The hiletgos returned with the transmitter running on 8V & the receiver running on 5V. This yielded acceptable range in a test. It also worked with the motors running. The receiver forwarded all the desk commands along with the weather station data on USB. The big differences are the receiver not running on the desk power & the receiver not changing any voltages in the long desk wires.
The mane problem was extreme interference with the audio amplifier.
The next step was connecting the ESP8266 to the desk. A quick flick of the multimeter showed the desk UART sourcing 5mA to 0V & the desk buttons sourcing 0.6mA to 0V so it would be a straight connection.
The last ESP8266 project was an access point in 2018 which merely forwarded the UART to WIFI. It only has 1 UART. For a software UART, the ESP8266 has only 1 spare hardware timer, timer1. timer1_attachInterrupt, timer1_enable, timer1_write access the hardware timer directly.
To get a system time for delays, there's the millis() function, os_timer_arm, os_timer_setfn.

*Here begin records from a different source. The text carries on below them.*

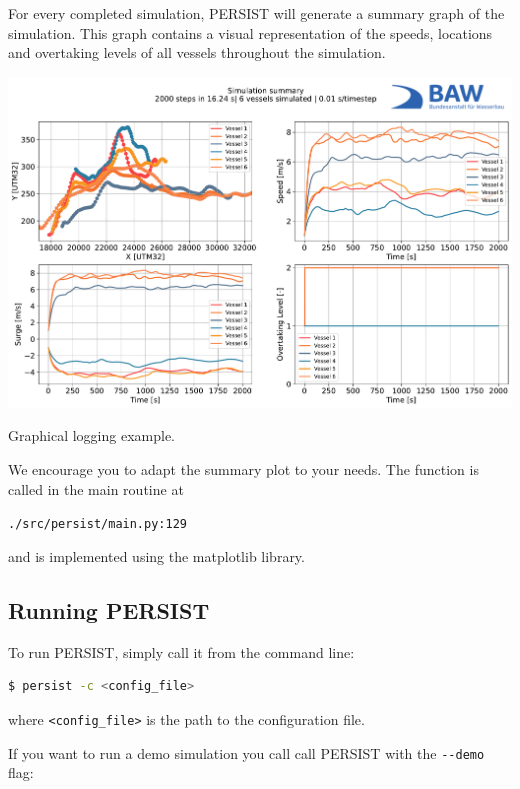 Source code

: \documentclass[
	a4paper, %
	12pt, %
]{persist}
\begin{document}
For every completed simulation, PERSIST will generate a summary graph of the simulation. This graph contains a visual representation of the speeds, locations and overtaking levels of all vessels throughout the simulation.
\begin{marginfigure}
	\includegraphics[width=\linewidth]{img/summary.pdf}
	\caption{Graphical logging example.}
	\label{fig:graph}
\end{marginfigure}

We encourage you to adapt the summary plot to your needs. The function is called in the main routine at 

\verb|./src/persist/main.py:129|

and is implemented using the matplotlib library.

\subsection{Running PERSIST}

To run PERSIST, simply call it from the command line:

\begin{lstlisting}[language=bash]
	$ persist -c <config_file>
\end{lstlisting}

where \verb|<config_file>| is the path to the configuration file.

If you want to run a demo simulation you call call PERSIST with the \verb|--demo| flag:
\end{document}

These share timer0.
An ESP8266 went straight into the desk connections with no buffers. Verified the desks accept 3.3V as high.
There was a complete mockup of a new transmitter with buttons. Then the wheels fell off. The radio signal integrity wasn't good enough to differentiate multiple codes. The previous test only exercised 1 code.
The transmitter got a 1/4 wavelength & the receiver got a full wavelength antenna. The bitrate was 2kb. These were the most optimum conditions. There was no obvious benefit from 8V. Higher bitrates were worse.
At least the ESP8266 demonstrated the rest of the communication path was working. It received the button codes over Wifi UDP at 10Hz.
Another bag of CC1101's seems to be the only next step. They have a role in many other projects.